A bowling tournament.
A golf outing.
A fishing rodeo.
And there's more coming. And you can find out about it and sign up for activities on the new Recreation Department home page, http://www.upenn.edu/recreation.
All this is part of Mike Diorka's plan. Enthusiasm bursting from every pore, Diorka this year assumed the position of Penn's head of Recreation. With major plans to restructure the department, he expects to make recreation a more visible aspect of campus life.
And he's out to motivate each and every one of you couch potatoes and sedentary thinkers.
"Exercise and recreation is a good part of leading a healthy and productive life," Diorka says. "It gives your body a change from stress."
One of his motivational tricks is the Quaker Fitness Club. To understand how it works, just think summer reading club at your local library -- a star for each book you read, rewards for the number of stars you earn. Here at Penn, you give yourself the stars -- we're all adults here, after all. You self-report your recreation accomplishments by keeping a personal log. You pay $10 to join, and you write down every mile you run, every mile you swim. Handouts and t-shirts are to keep you motivated. Then there's that bowling, the tennis tournament, the other tournament events, aimed at all parts of the university. For the fishing rodeo he'll rent a boat. Diorka hopes he has something to appeal to everyone. And he sees the events as giant social events giving all parts of the university a chance to mix in non-academic circumstances.
Besides offering all these forms of recreation, Diorka is evaluating the recreation needs of Penn's campus with the help of a consulting group. Focus groups are examining the recreation habits and interests of students, faculty and staff. He's also doing a facilities audit. And he's figuring out how communication of recreation opportunities has been done, so he can figure out how to do it better.
Communication is where the World Wide Web home page comes in. He has already improved and shortened the recorded message on the Gimbel and Hutchinson Gym phones.
Diorka's plans are aimed at everyone on campus, but he is especially interested in attracting sedentary students to join in recreational activities. He emphasizes the importance of student ability to organize leisure time. "The question is, how do they relieve stress."
He hopes to integrate the department of recreation into student orientation to "plug" into students upon their arrival at Penn. Next year's freshman class will be instrumental in Diorka's plans to generate more student involvement and excitement around campus.

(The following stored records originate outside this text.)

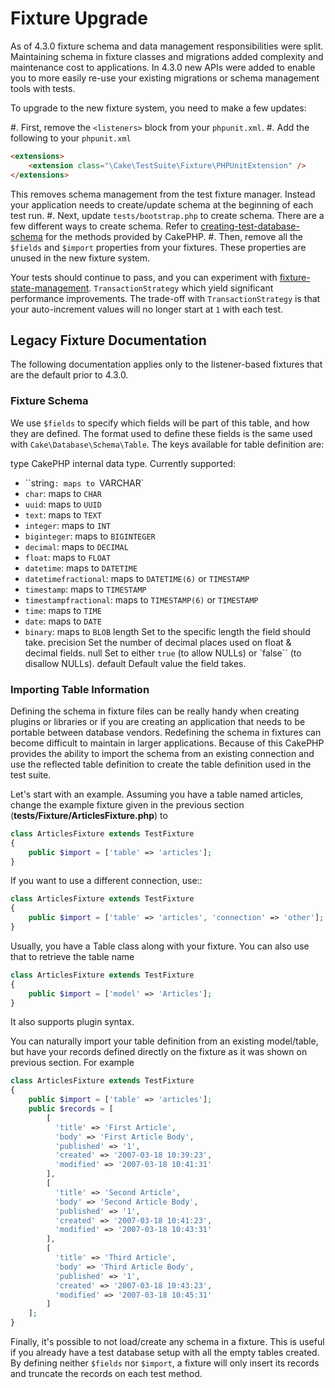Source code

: # Fixture Upgrade

As of 4.3.0 fixture schema and data management responsibilities were split.
Maintaining schema in fixture classes and migrations added complexity and
maintenance cost to applications. In 4.3.0 new APIs were added to enable you to
more easily re-use your existing migrations or schema management tools with
tests.

To upgrade to the new fixture system, you need to make a few updates:

#. First, remove the `<listeners>` block from your `phpunit.xml`.
#. Add the following to your `phpunit.xml`

```html
<extensions>
    <extension class="\Cake\TestSuite\Fixture\PHPUnitExtension" />
</extensions>

```

This removes schema management from the test fixture manager. Instead your
application needs to create/update schema at the beginning of each test run.
#. Next, update `tests/bootstrap.php` to create schema. There are a few
different ways to create schema. Refer to [creating-test-database-schema](../development/testing.md#creating-test-database-schema)
   for the methods provided by CakePHP.
#. Then, remove all the `$fields` and `$import` properties from your fixtures.
These properties are unused in the new fixture system.

Your tests should continue to pass, and you can experiment with
[fixture-state-management](../development/testing.md#fixture-state-management). `TransactionStrategy` which yield significant
performance improvements. The trade-off with `TransactionStrategy` is that
your auto-increment values will no longer start at `1` with each test.

## Legacy Fixture Documentation

The following documentation applies only to the listener-based fixtures that are
the default prior to 4.3.0.
<!-- anchor: fixture-schema -->
### Fixture Schema

We use `$fields` to specify which fields will be part of this table, and how
they are defined. The format used to define these fields is the same used with
`Cake\Database\Schema\Table`. The keys available for table
definition are:

type
CakePHP internal data type. Currently supported:

- ``string`: maps to `VARCHAR`
- `char`: maps to `CHAR`
- `uuid`: maps to `UUID`
- `text`: maps to `TEXT`
- `integer`: maps to `INT`
- `biginteger`: maps to `BIGINTEGER`
- `decimal`: maps to `DECIMAL`
- `float`: maps to `FLOAT`
- `datetime`: maps to `DATETIME`
- `datetimefractional`: maps to `DATETIME(6)` or `TIMESTAMP`
- `timestamp`: maps to `TIMESTAMP`
- `timestampfractional`: maps to `TIMESTAMP(6)` or `TIMESTAMP`
- `time`: maps to `TIME`
- `date`: maps to `DATE`
- `binary`: maps to `BLOB`
length
Set to the specific length the field should take.
precision
Set the number of decimal places used on float & decimal fields.
null
Set to either `true` (to allow NULLs) or `false`` (to disallow NULLs).
default
Default value the field takes.

### Importing Table Information

Defining the schema in fixture files can be really handy when creating plugins
or libraries or if you are creating an application that needs to be portable
between database vendors. Redefining the schema in fixtures can become difficult
to maintain in larger applications. Because of this CakePHP provides the ability
to import the schema from an existing connection and use the reflected table
definition to create the table definition used in the test suite.

Let's start with an example. Assuming you have a table named articles, change the example
fixture given in the previous section
(**tests/Fixture/ArticlesFixture.php**) to

```php
class ArticlesFixture extends TestFixture
{
    public $import = ['table' => 'articles'];
}

```

If you want to use a different connection, use::

```php
class ArticlesFixture extends TestFixture
{
    public $import = ['table' => 'articles', 'connection' => 'other'];
}

```

Usually, you have a Table class along with your fixture. You can also
use that to retrieve the table name

```php
class ArticlesFixture extends TestFixture
{
    public $import = ['model' => 'Articles'];
}

```

It also supports plugin syntax.

You can naturally import your table definition from an existing model/table, but
have your records defined directly on the fixture as it was shown on previous
section. For example

```php
class ArticlesFixture extends TestFixture
{
    public $import = ['table' => 'articles'];
    public $records = [
        [
          'title' => 'First Article',
          'body' => 'First Article Body',
          'published' => '1',
          'created' => '2007-03-18 10:39:23',
          'modified' => '2007-03-18 10:41:31'
        ],
        [
          'title' => 'Second Article',
          'body' => 'Second Article Body',
          'published' => '1',
          'created' => '2007-03-18 10:41:23',
          'modified' => '2007-03-18 10:43:31'
        ],
        [
          'title' => 'Third Article',
          'body' => 'Third Article Body',
          'published' => '1',
          'created' => '2007-03-18 10:43:23',
          'modified' => '2007-03-18 10:45:31'
        ]
    ];
}

```

Finally, it's possible to not load/create any schema in a fixture. This is useful if you
already have a test database setup with all the empty tables created. By
defining neither `$fields` nor `$import`, a fixture will only insert its
records and truncate the records on each test method.
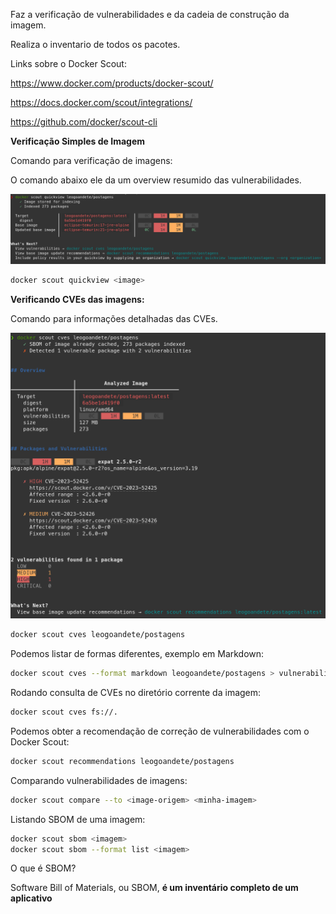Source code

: Faz a verificação de vulnerabilidades e da cadeia de construção da imagem.

Realiza o inventario de todos os pacotes.
  

Links sobre o Docker Scout:

https://www.docker.com/products/docker-scout/

https://docs.docker.com/scout/integrations/

https://github.com/docker/scout-cli


**Verificação Simples de Imagem**

Comando para verificação de imagens:

O comando abaixo ele da um overview resumido das vulnerabilidades.

![](../../imagens/docker-scout.png)

```Bash
docker scout quickview <image>
```

  

**Verificando CVEs das imagens:**

Comando para informações detalhadas das CVEs.

![](../../imagens/docker-scout-cve.png)

```Bash
docker scout cves leogoandete/postagens
```


Podemos listar de formas diferentes, exemplo em Markdown:

```Bash
docker scout cves --format markdown leogoandete/postagens > vulnerabilidades.MD
```

  

Rodando consulta de CVEs no diretório corrente da imagem:

```Bash
docker scout cves fs://.
```

  

Podemos obter a recomendação de correção de vulnerabilidades com o Docker Scout:

```Bash
docker scout recommendations leogoandete/postagens
```

  

Comparando vulnerabilidades de imagens:

```Bash
docker scout compare --to <image-origem> <minha-imagem>
```

  

Listando SBOM de uma imagem:

```Bash
docker scout sbom <imagem>
docker scout sbom --format list <imagem>
```

  

O que é SBOM?

Software Bill of Materials, ou SBOM, **é um inventário completo de um aplicativo**
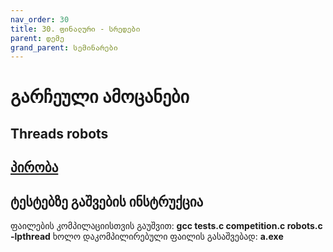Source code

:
 ```yaml
---
nav_order: 30
title: 30. ფინალური - სრედები
parent: დემე
grand_parent: სემინარები
---
```


# გარჩეული ამოცანები

## Threads robots

## [პირობა](../../../../exercises/finals/threads_robots/README.md)

## ტესტებზე გაშვების ინსტრუქცია
ფაილების კომპილაციისთვის გაუშვით: **gcc tests.c competition.c robots.c -lpthread** 
ხოლო დაკომპილირებული ფაილის გასაშვებად: **a.exe**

Diorka plans also to incorporate large-scale single events to hook student interest into the recreation program. He offers such ideas as late-night coed field events like field goal kicking, soccer goal kicking and timed obstacle courses.
Having spent eight years at Tulane University prior to arriving at Penn, Diorka is excited to have his work cut out for him. "Part of the job is finding out what would make it work for people. We want to be user-friendly," says Diorka.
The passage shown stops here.